Data visualization uses insights to then communicate them in the very best way possible, helping to increase their effectiveness as the insights are more easily understood.
How Do These Fields Work Together?
While data visualization and data analytics are most definitely not the same thing, they do have a great deal of communication across fields, forming a symbiotic relationship.
The process always starts with data analysis, where large quantities of unstructured data are collected, compiled into readable formats, and then analyzed using AI and analysis tools. Most of the time, specific data sets are investigated with particular questions in mind. In the world of eCommerce, a possible question could be: “Where in our sales process are we leaking most customers?”
By conducting analysis of where customers are clicking out of the sales funnel most frequently, data analysts can find the answer to this question. With this, they’ll have generated an insight that they can pass on to data visualization.
Out of the these two forms of data engineering, data visualization typically follows after data analysis. This is due to the fact that to visualize a data insight, there needs to be a result to communicate. Of course, the insight is directly generated through analysis, which is why visualization always comes second.

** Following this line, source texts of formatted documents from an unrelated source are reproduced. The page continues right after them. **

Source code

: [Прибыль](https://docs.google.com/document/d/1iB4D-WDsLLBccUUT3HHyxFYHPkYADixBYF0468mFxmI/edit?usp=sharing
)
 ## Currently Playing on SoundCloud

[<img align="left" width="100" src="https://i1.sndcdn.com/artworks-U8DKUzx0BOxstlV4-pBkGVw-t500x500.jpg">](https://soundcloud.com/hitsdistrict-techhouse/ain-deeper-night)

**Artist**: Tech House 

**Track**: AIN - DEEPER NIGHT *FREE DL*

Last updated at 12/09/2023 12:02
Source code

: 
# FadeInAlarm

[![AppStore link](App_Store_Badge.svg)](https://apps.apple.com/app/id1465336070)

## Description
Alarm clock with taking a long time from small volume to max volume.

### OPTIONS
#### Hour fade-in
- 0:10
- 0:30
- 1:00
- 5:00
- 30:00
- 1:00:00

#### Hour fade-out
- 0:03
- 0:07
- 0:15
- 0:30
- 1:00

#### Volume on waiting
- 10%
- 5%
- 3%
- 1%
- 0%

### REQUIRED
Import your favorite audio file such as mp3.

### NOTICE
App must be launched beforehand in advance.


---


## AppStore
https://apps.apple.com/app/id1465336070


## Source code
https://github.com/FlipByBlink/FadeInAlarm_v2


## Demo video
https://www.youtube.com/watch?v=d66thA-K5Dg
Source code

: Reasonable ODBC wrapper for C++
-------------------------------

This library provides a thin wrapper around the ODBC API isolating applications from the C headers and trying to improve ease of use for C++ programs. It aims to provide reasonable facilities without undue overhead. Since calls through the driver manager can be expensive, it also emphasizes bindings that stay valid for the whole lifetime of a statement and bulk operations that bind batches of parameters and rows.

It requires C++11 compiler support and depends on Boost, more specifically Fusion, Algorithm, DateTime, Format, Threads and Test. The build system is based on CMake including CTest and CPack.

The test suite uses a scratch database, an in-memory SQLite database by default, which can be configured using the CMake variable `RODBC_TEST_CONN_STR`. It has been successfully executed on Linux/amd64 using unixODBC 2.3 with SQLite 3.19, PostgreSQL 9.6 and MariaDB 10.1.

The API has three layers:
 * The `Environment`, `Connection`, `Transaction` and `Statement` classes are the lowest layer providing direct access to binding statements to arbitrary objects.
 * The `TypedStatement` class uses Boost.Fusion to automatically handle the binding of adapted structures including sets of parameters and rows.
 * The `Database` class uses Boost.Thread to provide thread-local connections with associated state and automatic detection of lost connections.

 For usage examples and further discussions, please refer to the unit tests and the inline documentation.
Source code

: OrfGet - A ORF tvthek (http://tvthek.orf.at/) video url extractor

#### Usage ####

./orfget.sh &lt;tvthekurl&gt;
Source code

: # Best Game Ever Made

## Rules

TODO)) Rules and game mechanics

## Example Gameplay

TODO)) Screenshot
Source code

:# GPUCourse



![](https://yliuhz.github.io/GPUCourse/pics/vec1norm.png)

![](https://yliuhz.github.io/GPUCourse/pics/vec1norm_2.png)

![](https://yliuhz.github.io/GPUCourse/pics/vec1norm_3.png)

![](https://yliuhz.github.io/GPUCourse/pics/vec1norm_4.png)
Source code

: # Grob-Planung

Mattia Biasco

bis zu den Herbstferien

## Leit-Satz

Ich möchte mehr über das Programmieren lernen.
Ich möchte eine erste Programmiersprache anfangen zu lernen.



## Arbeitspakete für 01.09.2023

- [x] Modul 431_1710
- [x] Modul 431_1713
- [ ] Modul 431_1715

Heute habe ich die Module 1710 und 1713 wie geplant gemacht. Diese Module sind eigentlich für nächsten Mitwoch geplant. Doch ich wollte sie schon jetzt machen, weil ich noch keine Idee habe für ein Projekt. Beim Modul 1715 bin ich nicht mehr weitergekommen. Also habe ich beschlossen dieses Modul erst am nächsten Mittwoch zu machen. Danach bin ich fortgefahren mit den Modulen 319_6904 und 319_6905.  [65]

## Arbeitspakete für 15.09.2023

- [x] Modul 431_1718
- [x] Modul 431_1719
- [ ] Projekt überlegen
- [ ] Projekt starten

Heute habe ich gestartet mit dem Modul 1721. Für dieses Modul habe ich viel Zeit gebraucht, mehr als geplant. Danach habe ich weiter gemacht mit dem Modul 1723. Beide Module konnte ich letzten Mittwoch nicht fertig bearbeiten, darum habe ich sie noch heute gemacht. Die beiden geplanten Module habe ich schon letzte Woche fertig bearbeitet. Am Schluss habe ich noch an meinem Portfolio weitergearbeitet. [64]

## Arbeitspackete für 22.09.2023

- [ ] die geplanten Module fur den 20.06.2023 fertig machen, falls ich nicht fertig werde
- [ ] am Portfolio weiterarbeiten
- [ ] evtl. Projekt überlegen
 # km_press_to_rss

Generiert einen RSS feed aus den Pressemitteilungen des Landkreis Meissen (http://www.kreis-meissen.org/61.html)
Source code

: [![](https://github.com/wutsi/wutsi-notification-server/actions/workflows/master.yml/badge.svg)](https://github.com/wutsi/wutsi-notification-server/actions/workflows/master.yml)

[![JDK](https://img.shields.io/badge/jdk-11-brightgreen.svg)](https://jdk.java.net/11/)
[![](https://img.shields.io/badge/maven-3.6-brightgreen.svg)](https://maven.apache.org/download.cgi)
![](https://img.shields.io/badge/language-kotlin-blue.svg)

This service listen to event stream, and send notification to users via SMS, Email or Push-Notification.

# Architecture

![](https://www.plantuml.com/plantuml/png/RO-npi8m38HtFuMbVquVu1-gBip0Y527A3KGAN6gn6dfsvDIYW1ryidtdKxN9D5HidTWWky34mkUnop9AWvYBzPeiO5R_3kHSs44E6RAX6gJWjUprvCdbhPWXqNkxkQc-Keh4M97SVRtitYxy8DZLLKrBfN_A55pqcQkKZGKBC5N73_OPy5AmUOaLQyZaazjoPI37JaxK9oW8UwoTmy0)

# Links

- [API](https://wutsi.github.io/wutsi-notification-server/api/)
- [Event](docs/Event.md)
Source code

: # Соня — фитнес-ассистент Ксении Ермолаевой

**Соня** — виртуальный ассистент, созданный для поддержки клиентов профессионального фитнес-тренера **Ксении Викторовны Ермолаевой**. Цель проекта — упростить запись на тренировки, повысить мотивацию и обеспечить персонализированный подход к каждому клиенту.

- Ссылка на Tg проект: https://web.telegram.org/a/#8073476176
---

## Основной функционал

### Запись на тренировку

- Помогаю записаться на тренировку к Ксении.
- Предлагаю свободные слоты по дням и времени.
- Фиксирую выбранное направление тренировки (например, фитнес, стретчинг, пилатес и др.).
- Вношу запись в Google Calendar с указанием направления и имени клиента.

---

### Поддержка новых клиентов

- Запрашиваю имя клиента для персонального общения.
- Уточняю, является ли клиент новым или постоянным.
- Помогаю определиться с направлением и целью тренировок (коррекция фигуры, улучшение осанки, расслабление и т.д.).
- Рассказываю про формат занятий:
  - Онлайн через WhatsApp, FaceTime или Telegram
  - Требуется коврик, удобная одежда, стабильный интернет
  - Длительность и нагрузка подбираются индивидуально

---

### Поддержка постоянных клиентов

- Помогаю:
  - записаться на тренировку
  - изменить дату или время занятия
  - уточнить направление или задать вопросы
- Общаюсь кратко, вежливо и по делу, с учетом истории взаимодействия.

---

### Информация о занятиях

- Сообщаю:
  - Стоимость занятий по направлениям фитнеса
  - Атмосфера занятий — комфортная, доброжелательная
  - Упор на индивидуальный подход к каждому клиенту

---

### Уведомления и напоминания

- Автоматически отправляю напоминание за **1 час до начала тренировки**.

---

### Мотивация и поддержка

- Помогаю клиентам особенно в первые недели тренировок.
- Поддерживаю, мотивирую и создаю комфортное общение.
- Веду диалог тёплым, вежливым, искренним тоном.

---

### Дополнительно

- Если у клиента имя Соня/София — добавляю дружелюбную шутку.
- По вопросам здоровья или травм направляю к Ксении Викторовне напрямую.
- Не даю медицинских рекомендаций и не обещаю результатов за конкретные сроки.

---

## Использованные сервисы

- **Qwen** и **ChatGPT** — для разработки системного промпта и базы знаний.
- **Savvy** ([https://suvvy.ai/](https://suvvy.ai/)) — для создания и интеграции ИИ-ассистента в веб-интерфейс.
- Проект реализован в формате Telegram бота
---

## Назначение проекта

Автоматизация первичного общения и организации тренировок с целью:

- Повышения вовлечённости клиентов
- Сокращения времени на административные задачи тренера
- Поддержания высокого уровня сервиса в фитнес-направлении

To help a business understand what the insight that data analysts have found actually means, the data visualization team will transform it into a visual medium, such as a graph. From there, the visual medium is much easier for those not involved with data processing to understand, helping to then put those insights into action.
Over time, these two distinct forms of working with data help businesses to grow, hone their strategy, and continue to succeed in the competitive world of eCommerce.